In the records below, find every line that contains "What" and list it.

● **THE DATA**
*** Begin section ***

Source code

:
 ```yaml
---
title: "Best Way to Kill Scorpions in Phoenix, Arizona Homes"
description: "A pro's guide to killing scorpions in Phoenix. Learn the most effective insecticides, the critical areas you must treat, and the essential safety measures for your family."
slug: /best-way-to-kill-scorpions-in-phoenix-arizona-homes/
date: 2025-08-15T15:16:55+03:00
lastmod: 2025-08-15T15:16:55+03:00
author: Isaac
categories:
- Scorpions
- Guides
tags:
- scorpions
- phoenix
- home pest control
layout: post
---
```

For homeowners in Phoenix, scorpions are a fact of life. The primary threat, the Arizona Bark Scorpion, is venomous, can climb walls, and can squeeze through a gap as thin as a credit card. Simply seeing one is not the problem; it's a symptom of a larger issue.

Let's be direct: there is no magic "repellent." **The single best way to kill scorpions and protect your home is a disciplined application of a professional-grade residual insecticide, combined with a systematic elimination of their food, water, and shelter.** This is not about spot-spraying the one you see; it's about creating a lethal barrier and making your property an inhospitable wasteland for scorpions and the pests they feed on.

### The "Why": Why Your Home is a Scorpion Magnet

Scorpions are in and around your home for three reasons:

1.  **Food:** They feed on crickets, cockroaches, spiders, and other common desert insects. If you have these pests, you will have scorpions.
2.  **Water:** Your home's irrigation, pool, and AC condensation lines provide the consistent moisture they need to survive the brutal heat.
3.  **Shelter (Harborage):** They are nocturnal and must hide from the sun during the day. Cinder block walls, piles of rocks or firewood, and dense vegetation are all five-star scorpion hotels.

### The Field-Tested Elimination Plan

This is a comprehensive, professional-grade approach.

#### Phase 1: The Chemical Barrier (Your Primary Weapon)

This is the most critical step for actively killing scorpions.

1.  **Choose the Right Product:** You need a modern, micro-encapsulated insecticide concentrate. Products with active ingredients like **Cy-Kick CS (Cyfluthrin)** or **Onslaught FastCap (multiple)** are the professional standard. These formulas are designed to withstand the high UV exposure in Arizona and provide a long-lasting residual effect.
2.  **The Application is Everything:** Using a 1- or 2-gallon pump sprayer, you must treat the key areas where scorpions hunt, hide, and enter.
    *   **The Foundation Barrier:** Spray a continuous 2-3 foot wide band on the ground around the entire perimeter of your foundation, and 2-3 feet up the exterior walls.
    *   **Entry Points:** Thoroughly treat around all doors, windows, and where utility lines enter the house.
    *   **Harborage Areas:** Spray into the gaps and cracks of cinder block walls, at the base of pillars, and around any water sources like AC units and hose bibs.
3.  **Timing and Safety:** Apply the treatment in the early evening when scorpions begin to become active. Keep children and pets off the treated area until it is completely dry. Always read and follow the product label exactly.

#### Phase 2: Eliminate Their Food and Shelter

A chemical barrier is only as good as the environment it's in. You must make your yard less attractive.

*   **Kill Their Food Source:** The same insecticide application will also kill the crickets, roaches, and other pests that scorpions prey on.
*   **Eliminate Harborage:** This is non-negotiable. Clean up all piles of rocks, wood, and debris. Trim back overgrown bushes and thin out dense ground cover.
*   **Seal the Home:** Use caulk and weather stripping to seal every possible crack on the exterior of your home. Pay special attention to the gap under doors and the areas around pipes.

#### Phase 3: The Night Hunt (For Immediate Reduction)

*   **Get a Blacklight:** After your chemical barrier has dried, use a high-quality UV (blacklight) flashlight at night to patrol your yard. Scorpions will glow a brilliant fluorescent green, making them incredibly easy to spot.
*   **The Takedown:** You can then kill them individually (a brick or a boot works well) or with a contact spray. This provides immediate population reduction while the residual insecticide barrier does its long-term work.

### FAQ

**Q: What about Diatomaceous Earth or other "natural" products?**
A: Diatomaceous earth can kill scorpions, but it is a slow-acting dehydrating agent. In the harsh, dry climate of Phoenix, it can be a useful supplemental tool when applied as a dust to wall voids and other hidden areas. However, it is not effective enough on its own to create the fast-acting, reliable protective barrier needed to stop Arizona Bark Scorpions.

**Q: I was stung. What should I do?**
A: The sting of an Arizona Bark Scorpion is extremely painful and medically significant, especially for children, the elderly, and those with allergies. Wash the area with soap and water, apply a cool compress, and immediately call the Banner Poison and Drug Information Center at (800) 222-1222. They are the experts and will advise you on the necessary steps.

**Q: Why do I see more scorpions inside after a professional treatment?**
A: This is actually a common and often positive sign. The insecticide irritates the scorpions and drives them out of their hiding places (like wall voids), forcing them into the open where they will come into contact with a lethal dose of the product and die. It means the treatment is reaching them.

*** End section ***

● **RESULT OF THE EXERCISE**
**Q: What about Diatomaceous Earth or other "natural" products?**
**Q: I was stung. What should I do?**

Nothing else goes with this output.